US security does not require nearly 1,600 nuclear weapons deployed on a triad of systems—bombers, land-based intercontinental ballistic missiles (ICBMs), and submarine-launched ballistic missiles (SLBMs)—to deliver them. A smaller arsenal deployed entirely on submarines would save roughly $20 billion annually while deterring attacks on the United States and its allies. A missile dyad is more politically feasible but saves less.

The triad grew from the military services’ competition to meet the Soviet threat. The arguments for it arrived to rationalize its components. The public rationale was a second strike: a diversity of delivery systems insured the nuclear arsenal’s survival against a Soviet preemptive attack. The more sophisticated rationale was a first strike: deterring Soviet aggression against European allies required the ability to preemptively destroy their nuclear forces.

Once competition between the Navy and Air Force diminished in the 1960s, they stopped denigrating each other’s nuclear delivery systems and began arguing for the triad’s necessity. That agreement prevented appreciation of the flaws in its justifications. The survivability argument exaggerated Soviet capability to threaten U.S. forces. The first-strike argument overlooked the accuracy gains allowing various weapons to destroy Soviet nuclear forces. And keeping the Soviet army out of Western Europe was never that hard; it did not require the ability to disarm their nuclear deterrent.

U.S. power today makes the case for the triad more dubious. Survivability is no longer a feasible justification. No U.S. adversary has the capability to destroy all U.S. ballistic submarines, let alone all three legs, and there would be time to adjust if that changed. Nuclear weapons are essentially irrelevant in actual U.S. wars, which are against insurgents and weak states without nuclear arsenals. Nuclear threats have a bigger role in hypothetical U.S. wars with nuclear-armed powers. But cases where the success of deterrence hinges on the U.S. capability to destroy enemy nuclear forces are far-fetched. In any case, U.S. submarines and conventional forces can destroy those forces. Even hawkish policies do not require a triad.

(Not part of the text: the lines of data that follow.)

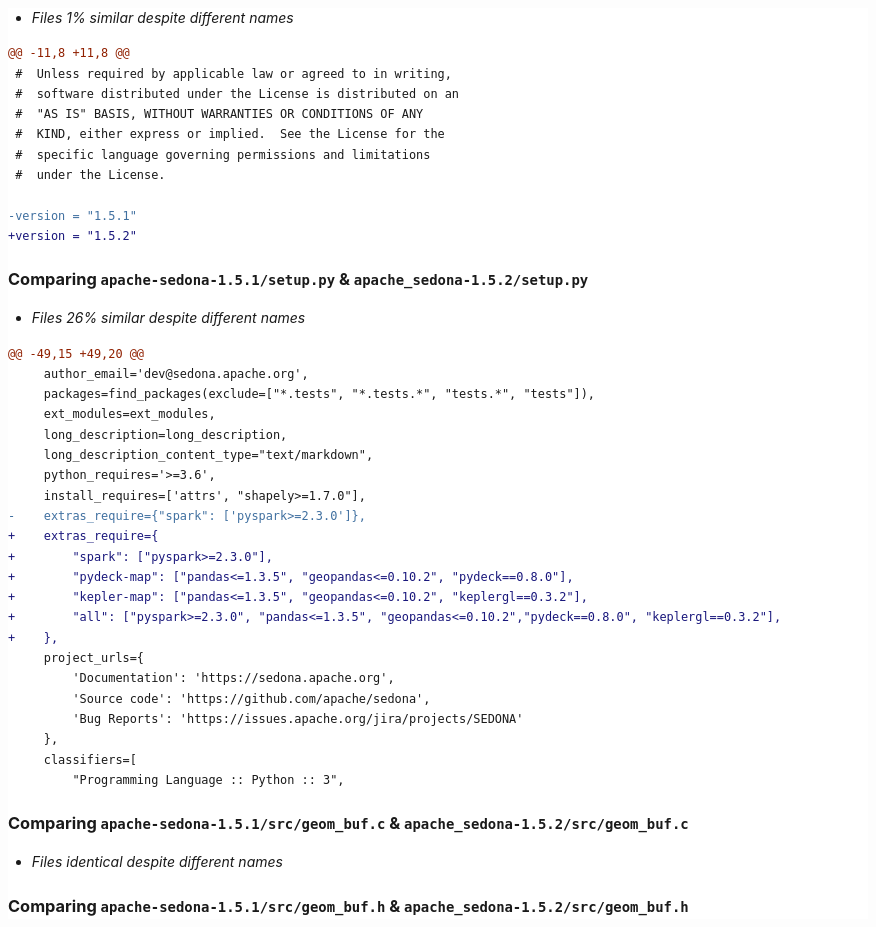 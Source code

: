  * *Files 1% similar despite different names*

```diff
@@ -11,8 +11,8 @@
 #  Unless required by applicable law or agreed to in writing,
 #  software distributed under the License is distributed on an
 #  "AS IS" BASIS, WITHOUT WARRANTIES OR CONDITIONS OF ANY
 #  KIND, either express or implied.  See the License for the
 #  specific language governing permissions and limitations
 #  under the License.
 
-version = "1.5.1"
+version = "1.5.2"
```

### Comparing `apache-sedona-1.5.1/setup.py` & `apache_sedona-1.5.2/setup.py`

 * *Files 26% similar despite different names*

```diff
@@ -49,15 +49,20 @@
     author_email='dev@sedona.apache.org',
     packages=find_packages(exclude=["*.tests", "*.tests.*", "tests.*", "tests"]),
     ext_modules=ext_modules,
     long_description=long_description,
     long_description_content_type="text/markdown",
     python_requires='>=3.6',
     install_requires=['attrs', "shapely>=1.7.0"],
-    extras_require={"spark": ['pyspark>=2.3.0']},
+    extras_require={
+        "spark": ["pyspark>=2.3.0"],
+        "pydeck-map": ["pandas<=1.3.5", "geopandas<=0.10.2", "pydeck==0.8.0"],
+        "kepler-map": ["pandas<=1.3.5", "geopandas<=0.10.2", "keplergl==0.3.2"],
+        "all": ["pyspark>=2.3.0", "pandas<=1.3.5", "geopandas<=0.10.2","pydeck==0.8.0", "keplergl==0.3.2"],
+    },
     project_urls={
         'Documentation': 'https://sedona.apache.org',
         'Source code': 'https://github.com/apache/sedona',
         'Bug Reports': 'https://issues.apache.org/jira/projects/SEDONA'
     },
     classifiers=[
         "Programming Language :: Python :: 3",
```

### Comparing `apache-sedona-1.5.1/src/geom_buf.c` & `apache_sedona-1.5.2/src/geom_buf.c`

 * *Files identical despite different names*

### Comparing `apache-sedona-1.5.1/src/geom_buf.h` & `apache_sedona-1.5.2/src/geom_buf.h`
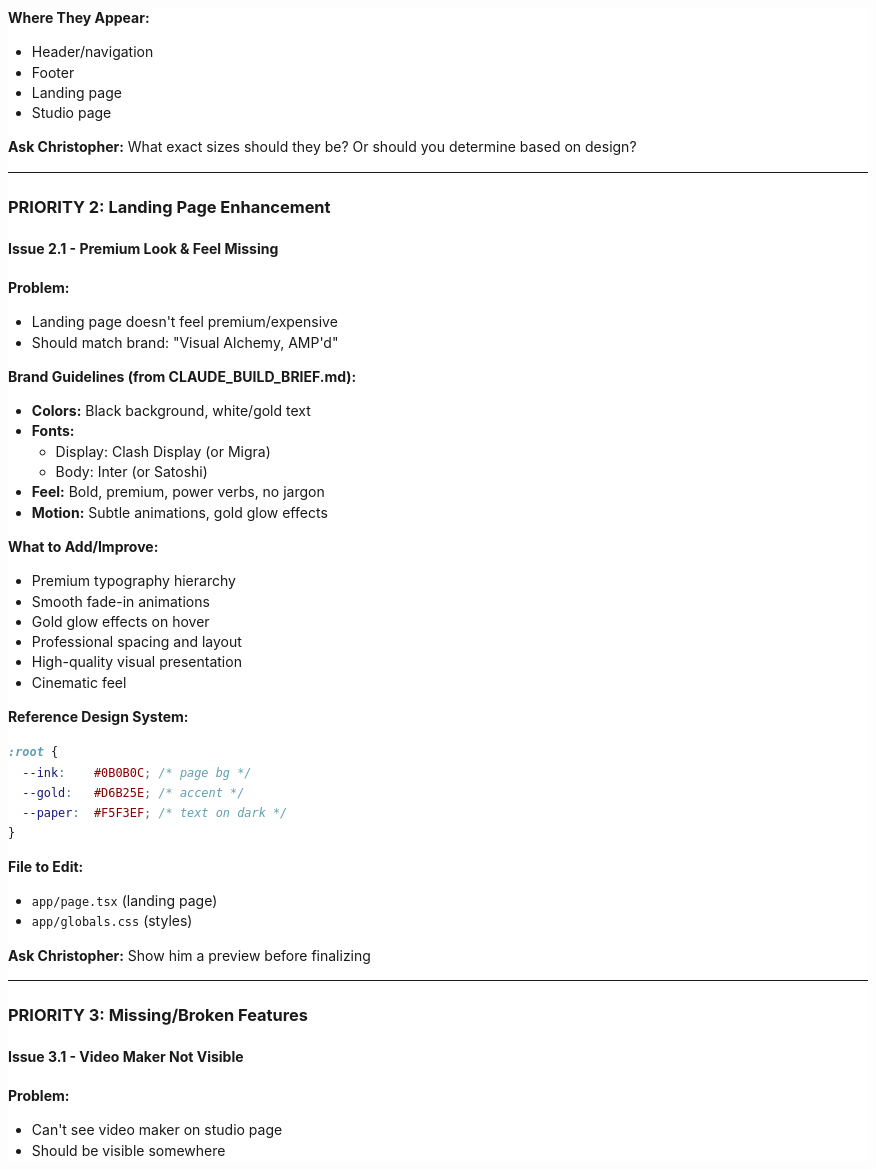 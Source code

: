 **Where They Appear:**
- Header/navigation
- Footer
- Landing page
- Studio page

**Ask Christopher:** What exact sizes should they be? Or should you determine based on design?

---

### PRIORITY 2: Landing Page Enhancement

#### Issue 2.1 - Premium Look & Feel Missing
**Problem:**
- Landing page doesn't feel premium/expensive
- Should match brand: "Visual Alchemy, AMP'd"

**Brand Guidelines (from CLAUDE_BUILD_BRIEF.md):**
- **Colors:** Black background, white/gold text
- **Fonts:** 
  - Display: Clash Display (or Migra)
  - Body: Inter (or Satoshi)
- **Feel:** Bold, premium, power verbs, no jargon
- **Motion:** Subtle animations, gold glow effects

**What to Add/Improve:**
- Premium typography hierarchy
- Smooth fade-in animations
- Gold glow effects on hover
- Professional spacing and layout
- High-quality visual presentation
- Cinematic feel

**Reference Design System:**
```css
:root {
  --ink:    #0B0B0C; /* page bg */
  --gold:   #D6B25E; /* accent */
  --paper:  #F5F3EF; /* text on dark */
}
```

**File to Edit:**
- `app/page.tsx` (landing page)
- `app/globals.css` (styles)

**Ask Christopher:** Show him a preview before finalizing

---

### PRIORITY 3: Missing/Broken Features

#### Issue 3.1 - Video Maker Not Visible
**Problem:**
- Can't see video maker on studio page
- Should be visible somewhere
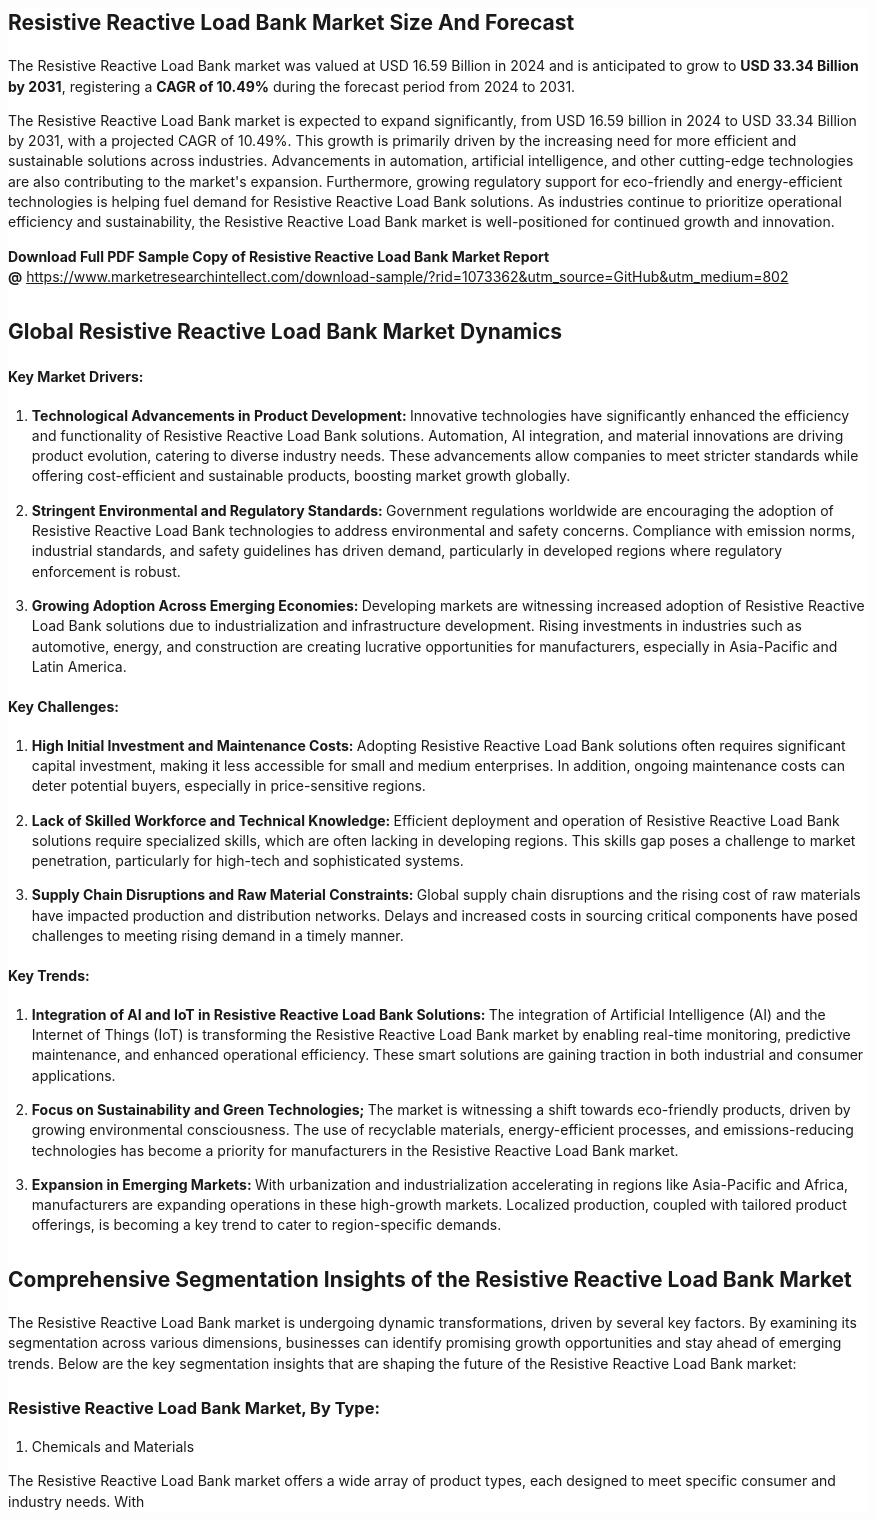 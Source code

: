 <h2>Resistive Reactive Load Bank Market Size And Forecast</h2><p>The Resistive Reactive Load Bank market was valued at USD 16.59 Billion in 2024 and is anticipated to grow to <strong>USD 33.34 Billion by 2031</strong>, registering a <strong>CAGR of 10.49%</strong> during the forecast period from 2024 to 2031.</p><p>The Resistive Reactive Load Bank market is expected to expand significantly, from USD 16.59 billion in 2024 to USD 33.34 Billion by 2031, with a projected CAGR of 10.49%. This growth is primarily driven by the increasing need for more efficient and sustainable solutions across industries. Advancements in automation, artificial intelligence, and other cutting-edge technologies are also contributing to the market's expansion. Furthermore, growing regulatory support for eco-friendly and energy-efficient technologies is helping fuel demand for Resistive Reactive Load Bank solutions. As industries continue to prioritize operational efficiency and sustainability, the Resistive Reactive Load Bank market is well-positioned for continued growth and innovation.</p><p><strong>Download Full PDF Sample Copy of Resistive Reactive Load Bank Market Report @</strong>&nbsp;<a href="https://www.marketresearchintellect.com/download-sample/?rid=1073362&amp;utm_source=GitHub&amp;utm_medium=802">https://www.marketresearchintellect.com/download-sample/?rid=1073362&amp;utm_source=GitHub&amp;utm_medium=802</a></p><h2>Global Resistive Reactive Load Bank Market Dynamics</h2><h4><strong>Key Market Drivers:</strong></h4><ol><li><p><strong>Technological Advancements in Product Development:&nbsp;</strong>Innovative technologies have significantly enhanced the efficiency and functionality of Resistive Reactive Load Bank solutions. Automation, AI integration, and material innovations are driving product evolution, catering to diverse industry needs. These advancements allow companies to meet stricter standards while offering cost-efficient and sustainable products, boosting market growth globally.</p></li><li><p><strong>Stringent Environmental and Regulatory Standards:&nbsp;</strong>Government regulations worldwide are encouraging the adoption of Resistive Reactive Load Bank technologies to address environmental and safety concerns. Compliance with emission norms, industrial standards, and safety guidelines has driven demand, particularly in developed regions where regulatory enforcement is robust.</p></li><li><p><strong>Growing Adoption Across Emerging Economies:&nbsp;</strong>Developing markets are witnessing increased adoption of Resistive Reactive Load Bank solutions due to industrialization and infrastructure development. Rising investments in industries such as automotive, energy, and construction are creating lucrative opportunities for manufacturers, especially in Asia-Pacific and Latin America.</p></li></ol><h4><strong>Key Challenges:</strong></h4><ol><li><p><strong>High Initial Investment and Maintenance Costs:&nbsp;</strong>Adopting Resistive Reactive Load Bank solutions often requires significant capital investment, making it less accessible for small and medium enterprises. In addition, ongoing maintenance costs can deter potential buyers, especially in price-sensitive regions.</p></li><li><p><strong>Lack of Skilled Workforce and Technical Knowledge:&nbsp;</strong>Efficient deployment and operation of Resistive Reactive Load Bank solutions require specialized skills, which are often lacking in developing regions. This skills gap poses a challenge to market penetration, particularly for high-tech and sophisticated systems.</p></li><li><p><strong>Supply Chain Disruptions and Raw Material Constraints:&nbsp;</strong>Global supply chain disruptions and the rising cost of raw materials have impacted production and distribution networks. Delays and increased costs in sourcing critical components have posed challenges to meeting rising demand in a timely manner.</p></li></ol><h4><strong>Key Trends:</strong></h4><ol><li><p><strong>Integration of AI and IoT in Resistive Reactive Load Bank Solutions:&nbsp;</strong>The integration of Artificial Intelligence (AI) and the Internet of Things (IoT) is transforming the Resistive Reactive Load Bank market by enabling real-time monitoring, predictive maintenance, and enhanced operational efficiency. These smart solutions are gaining traction in both industrial and consumer applications.</p></li><li><p><strong>Focus on Sustainability and Green Technologies;&nbsp;</strong>The market is witnessing a shift towards eco-friendly products, driven by growing environmental consciousness. The use of recyclable materials, energy-efficient processes, and emissions-reducing technologies has become a priority for manufacturers in the Resistive Reactive Load Bank market.</p></li><li><p><strong>Expansion in Emerging Markets:&nbsp;</strong>With urbanization and industrialization accelerating in regions like Asia-Pacific and Africa, manufacturers are expanding operations in these high-growth markets. Localized production, coupled with tailored product offerings, is becoming a key trend to cater to region-specific demands.</p></li></ol><div class="article-main__content" data-test-id="publishing-text-block"><h2>Comprehensive Segmentation Insights of the Resistive Reactive Load Bank Market</h2><p>The Resistive Reactive Load Bank market is undergoing dynamic transformations, driven by several key factors. By examining its segmentation across various dimensions, businesses can identify promising growth opportunities and stay ahead of emerging trends. Below are the key segmentation insights that are shaping the future of the Resistive Reactive Load Bank market:</p><h3><strong>Resistive Reactive Load Bank Market, By Type:<br /></strong></h3><ol><li>Chemicals and Materials</li></ol><p>The Resistive Reactive Load Bank market offers a wide array of product types, each designed to meet specific consumer and industry needs. With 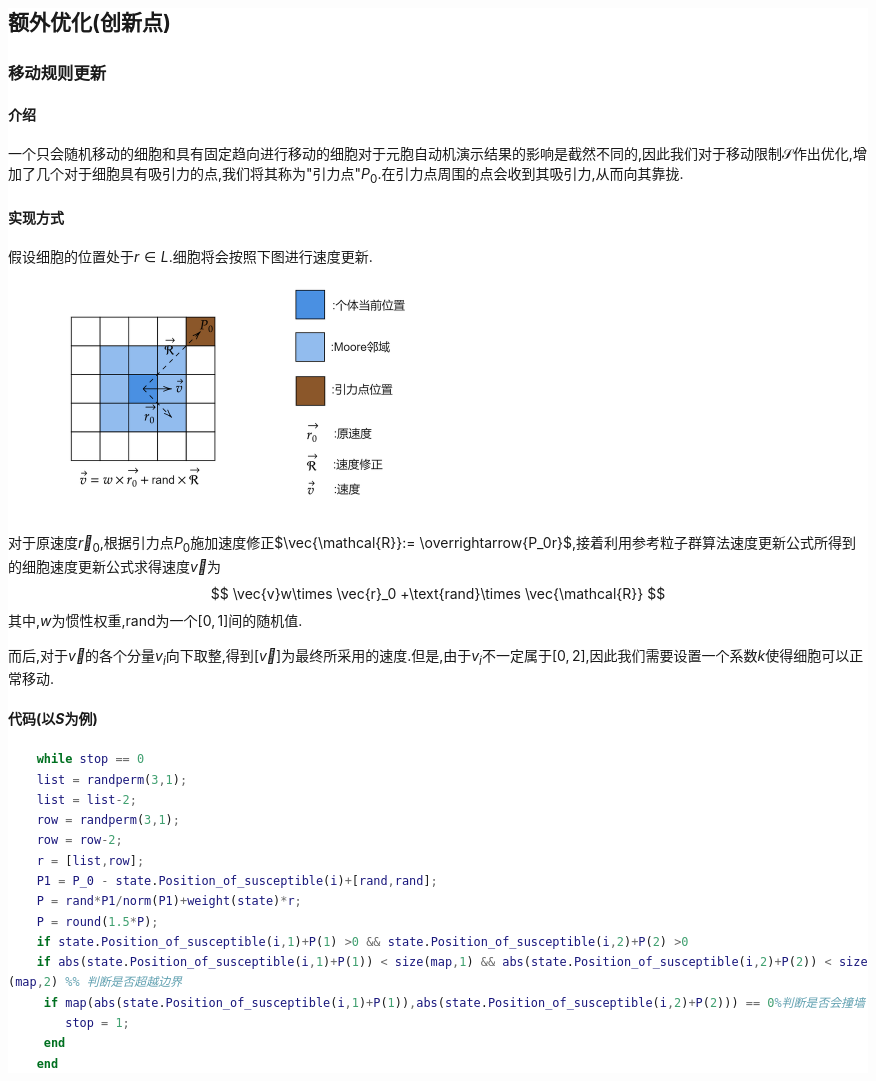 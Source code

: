 ## 额外优化(创新点)

### 移动规则更新

#### 介绍

一个只会随机移动的细胞和具有固定趋向进行移动的细胞对于元胞自动机演示结果的影响是截然不同的,因此我们对于移动限制$\mathcal{S}$作出优化,增加了几个对于细胞具有吸引力的点,我们将其称为"引力点"$P_0$.在引力点周围的点会收到其吸引力,从而向其靠拢.

#### 实现方式

假设细胞的位置处于$r\in L$.细胞将会按照下图进行速度更新.

<img src="./../%E7%A4%BA%E6%84%8F%E5%9B%BE/%E9%80%9F%E5%BA%A6%E6%9B%B4%E6%96%B0%E6%96%B9%E5%BC%8F.png" alt="速度更新方式" style="zoom:50%;" />

对于原速度$\vec{r}_0$,根据引力点$P_0$施加速度修正$\vec{\mathcal{R}}:= \overrightarrow{P_0r}$,接着利用参考粒子群算法速度更新公式所得到的细胞速度更新公式求得速度$\vec{v}$为
$$
\vec{v}w\times \vec{r}_0 +\text{rand}\times \vec{\mathcal{R}}
$$
其中,$w$为惯性权重,$\text{rand}$为一个$[0,1]$间的随机值.

而后,对于$\vec{v}$的各个分量$v_i$向下取整,得到$[\vec{v}]$为最终所采用的速度.但是,由于$v_i$不一定属于$[0,2]$,因此我们需要设置一个系数$k$使得细胞可以正常移动.

#### 代码(以$S$为例)

```matlab
    while stop == 0
    list = randperm(3,1);
    list = list-2;
    row = randperm(3,1);
    row = row-2;
    r = [list,row];
    P1 = P_0 - state.Position_of_susceptible(i)+[rand,rand];
    P = rand*P1/norm(P1)+weight(state)*r;
    P = round(1.5*P);
    if state.Position_of_susceptible(i,1)+P(1) >0 && state.Position_of_susceptible(i,2)+P(2) >0
    if abs(state.Position_of_susceptible(i,1)+P(1)) < size(map,1) && abs(state.Position_of_susceptible(i,2)+P(2)) < size(map,2) %% 判断是否超越边界
     if map(abs(state.Position_of_susceptible(i,1)+P(1)),abs(state.Position_of_susceptible(i,2)+P(2))) == 0%判断是否会撞墙
        stop = 1;
     end
    end
```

Nuclear weapons are no longer central to the identity or budget of the Air Force and Navy. Especially while austerity heightens competition for Pentagon resources, service leaders may see nuclear missions as red-headed step-children that take from true sons. That shift would facilitate major reductions in the nuclear arsenal, the elimination of at least one leg of the triad, and substantial savings.